*ASSIGNMENT:* Of the material below, the lines to be retyped are those from the line containing "México por cómo" through the line containing "realidad ese objetivo que nos propusimos.", inclusive; reproduce them exactly.

□ □ □ □ □

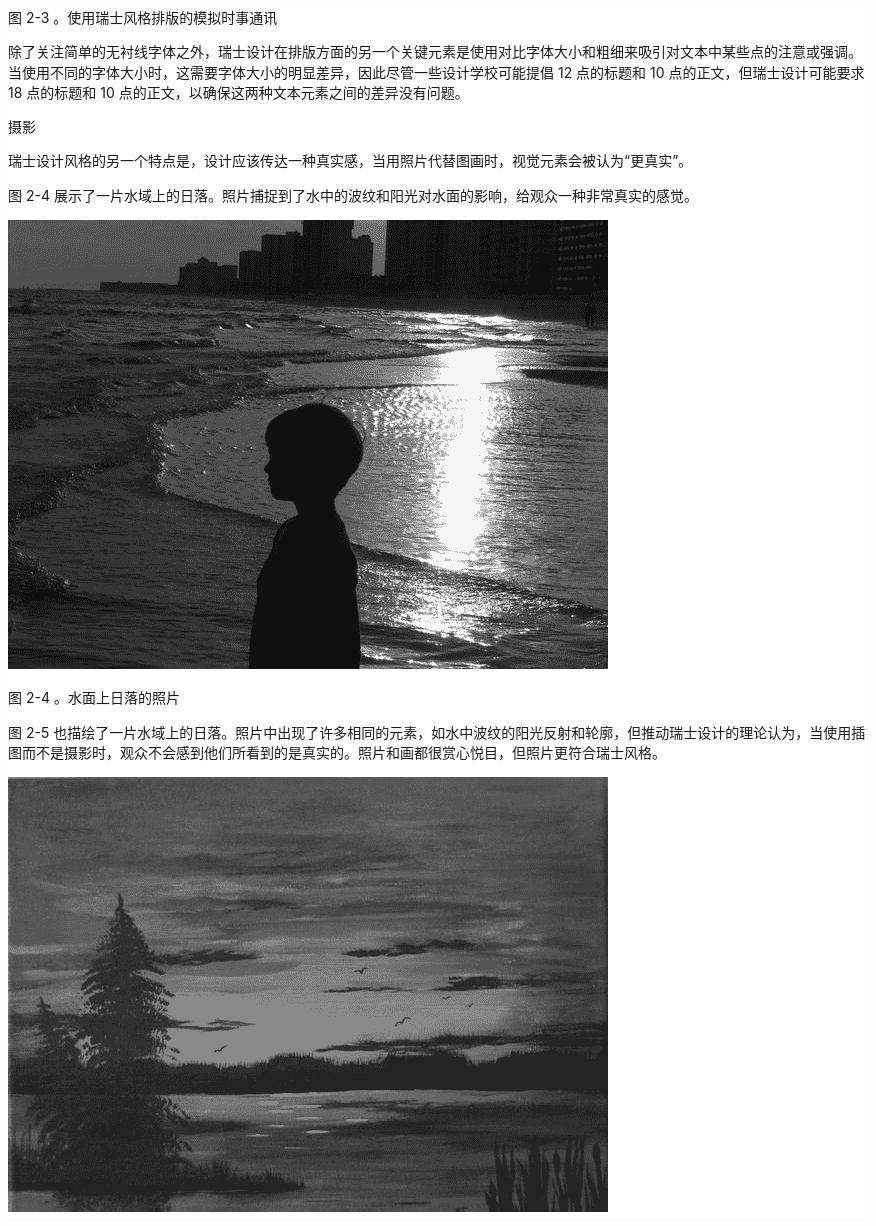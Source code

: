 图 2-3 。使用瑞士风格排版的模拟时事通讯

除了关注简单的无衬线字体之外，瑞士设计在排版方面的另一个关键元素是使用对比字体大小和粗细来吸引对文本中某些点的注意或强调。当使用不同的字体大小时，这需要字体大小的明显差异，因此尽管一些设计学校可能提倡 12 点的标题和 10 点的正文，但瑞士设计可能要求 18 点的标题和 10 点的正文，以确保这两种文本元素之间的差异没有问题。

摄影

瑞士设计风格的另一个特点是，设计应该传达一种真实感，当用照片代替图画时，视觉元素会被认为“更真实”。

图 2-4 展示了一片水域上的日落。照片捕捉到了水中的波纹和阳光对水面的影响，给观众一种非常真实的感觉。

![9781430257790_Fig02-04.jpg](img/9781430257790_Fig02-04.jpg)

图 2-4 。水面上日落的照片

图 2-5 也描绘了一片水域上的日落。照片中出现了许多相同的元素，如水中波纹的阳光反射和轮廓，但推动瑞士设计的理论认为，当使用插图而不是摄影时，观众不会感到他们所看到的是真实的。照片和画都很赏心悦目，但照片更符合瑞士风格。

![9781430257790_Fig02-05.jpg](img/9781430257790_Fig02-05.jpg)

□ □ □ □ □

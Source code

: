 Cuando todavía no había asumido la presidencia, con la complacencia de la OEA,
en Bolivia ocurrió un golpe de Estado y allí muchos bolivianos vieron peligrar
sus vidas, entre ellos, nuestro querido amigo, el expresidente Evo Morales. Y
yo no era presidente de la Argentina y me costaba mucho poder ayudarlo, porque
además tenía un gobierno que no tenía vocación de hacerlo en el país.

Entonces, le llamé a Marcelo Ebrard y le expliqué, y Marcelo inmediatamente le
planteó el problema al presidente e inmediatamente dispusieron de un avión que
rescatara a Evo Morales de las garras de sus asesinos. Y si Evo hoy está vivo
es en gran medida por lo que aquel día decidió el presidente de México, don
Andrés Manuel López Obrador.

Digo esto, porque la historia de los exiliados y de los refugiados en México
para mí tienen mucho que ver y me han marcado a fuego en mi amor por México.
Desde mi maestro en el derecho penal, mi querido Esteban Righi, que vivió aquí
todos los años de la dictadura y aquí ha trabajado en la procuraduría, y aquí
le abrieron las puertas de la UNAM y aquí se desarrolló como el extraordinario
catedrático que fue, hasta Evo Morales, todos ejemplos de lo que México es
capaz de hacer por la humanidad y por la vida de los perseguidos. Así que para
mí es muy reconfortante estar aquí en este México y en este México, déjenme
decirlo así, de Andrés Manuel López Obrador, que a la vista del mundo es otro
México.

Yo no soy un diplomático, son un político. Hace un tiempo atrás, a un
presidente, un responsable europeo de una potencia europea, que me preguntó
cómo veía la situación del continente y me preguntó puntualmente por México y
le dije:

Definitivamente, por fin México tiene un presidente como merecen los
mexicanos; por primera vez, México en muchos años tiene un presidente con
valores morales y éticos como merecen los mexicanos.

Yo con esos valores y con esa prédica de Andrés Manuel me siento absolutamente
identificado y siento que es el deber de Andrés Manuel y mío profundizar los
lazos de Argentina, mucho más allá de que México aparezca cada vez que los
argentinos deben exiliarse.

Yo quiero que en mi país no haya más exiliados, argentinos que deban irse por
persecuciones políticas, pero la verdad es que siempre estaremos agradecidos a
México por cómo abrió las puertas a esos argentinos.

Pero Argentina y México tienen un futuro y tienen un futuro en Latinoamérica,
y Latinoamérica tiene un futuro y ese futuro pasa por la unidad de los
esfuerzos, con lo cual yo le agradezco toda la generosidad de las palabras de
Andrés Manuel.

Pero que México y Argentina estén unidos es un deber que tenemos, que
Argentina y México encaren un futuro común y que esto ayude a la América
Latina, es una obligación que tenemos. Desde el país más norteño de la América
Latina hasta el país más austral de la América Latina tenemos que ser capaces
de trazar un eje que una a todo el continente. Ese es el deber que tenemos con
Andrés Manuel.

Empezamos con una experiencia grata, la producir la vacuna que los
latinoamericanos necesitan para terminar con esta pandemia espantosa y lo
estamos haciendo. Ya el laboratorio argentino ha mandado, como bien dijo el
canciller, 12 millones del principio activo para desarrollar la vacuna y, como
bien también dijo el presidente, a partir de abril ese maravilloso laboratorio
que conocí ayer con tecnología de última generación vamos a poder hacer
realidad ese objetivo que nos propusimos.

□ □ □ □ □

*RESPONSE:*
México por cómo abrió las puertas a esos argentinos.

Pero Argentina y México tienen un futuro y tienen un futuro en Latinoamérica,
y Latinoamérica tiene un futuro y ese futuro pasa por la unidad de los
esfuerzos, con lo cual yo le agradezco toda la generosidad de las palabras de
Andrés Manuel.

Pero que México y Argentina estén unidos es un deber que tenemos, que
Argentina y México encaren un futuro común y que esto ayude a la América
Latina, es una obligación que tenemos. Desde el país más norteño de la América
Latina hasta el país más austral de la América Latina tenemos que ser capaces
de trazar un eje que una a todo el continente. Ese es el deber que tenemos con
Andrés Manuel.

Empezamos con una experiencia grata, la producir la vacuna que los
latinoamericanos necesitan para terminar con esta pandemia espantosa y lo
estamos haciendo. Ya el laboratorio argentino ha mandado, como bien dijo el
canciller, 12 millones del principio activo para desarrollar la vacuna y, como
bien también dijo el presidente, a partir de abril ese maravilloso laboratorio
que conocí ayer con tecnología de última generación vamos a poder hacer
realidad ese objetivo que nos propusimos.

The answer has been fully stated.